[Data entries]
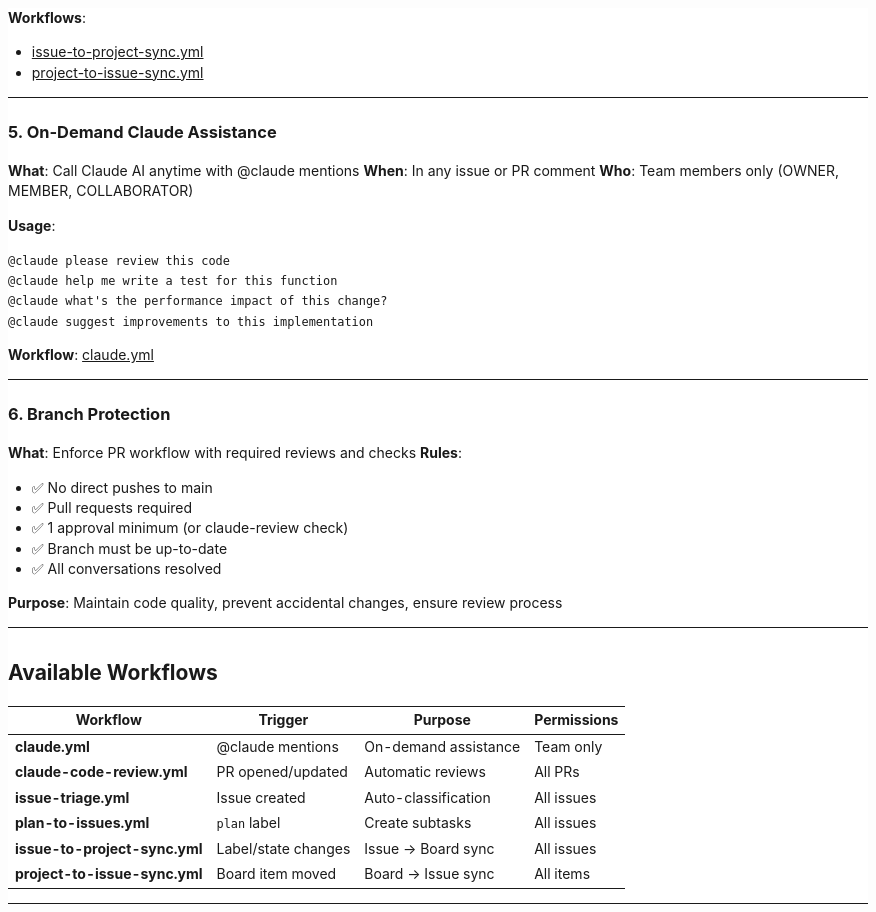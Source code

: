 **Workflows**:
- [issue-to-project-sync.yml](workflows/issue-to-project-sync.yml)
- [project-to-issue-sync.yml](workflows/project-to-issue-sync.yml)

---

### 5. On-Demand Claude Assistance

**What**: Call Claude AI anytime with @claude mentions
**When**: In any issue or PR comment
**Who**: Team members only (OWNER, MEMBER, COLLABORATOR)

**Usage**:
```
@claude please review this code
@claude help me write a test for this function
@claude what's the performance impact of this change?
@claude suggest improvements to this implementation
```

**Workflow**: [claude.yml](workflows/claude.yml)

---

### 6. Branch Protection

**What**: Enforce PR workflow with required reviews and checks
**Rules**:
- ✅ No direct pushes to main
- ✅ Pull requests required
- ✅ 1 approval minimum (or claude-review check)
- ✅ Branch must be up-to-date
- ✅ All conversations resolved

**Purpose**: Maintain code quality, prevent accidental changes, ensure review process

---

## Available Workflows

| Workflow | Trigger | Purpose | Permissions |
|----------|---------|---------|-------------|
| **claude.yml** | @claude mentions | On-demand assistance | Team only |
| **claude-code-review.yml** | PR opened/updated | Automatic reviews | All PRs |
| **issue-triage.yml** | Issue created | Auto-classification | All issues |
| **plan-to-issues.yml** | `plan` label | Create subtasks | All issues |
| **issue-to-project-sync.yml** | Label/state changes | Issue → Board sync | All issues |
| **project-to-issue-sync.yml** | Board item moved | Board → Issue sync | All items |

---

- [What is required] Retype exactly the lines of the data above that fall between the line with "Purpose | Permissions |" and the line with "sync | All issues |", inclusive, and add nothing.

- [Solution for this task]
| Workflow | Trigger | Purpose | Permissions |
|----------|---------|---------|-------------|
| **claude.yml** | @claude mentions | On-demand assistance | Team only |
| **claude-code-review.yml** | PR opened/updated | Automatic reviews | All PRs |
| **issue-triage.yml** | Issue created | Auto-classification | All issues |
| **plan-to-issues.yml** | `plan` label | Create subtasks | All issues |
| **issue-to-project-sync.yml** | Label/state changes | Issue → Board sync | All issues |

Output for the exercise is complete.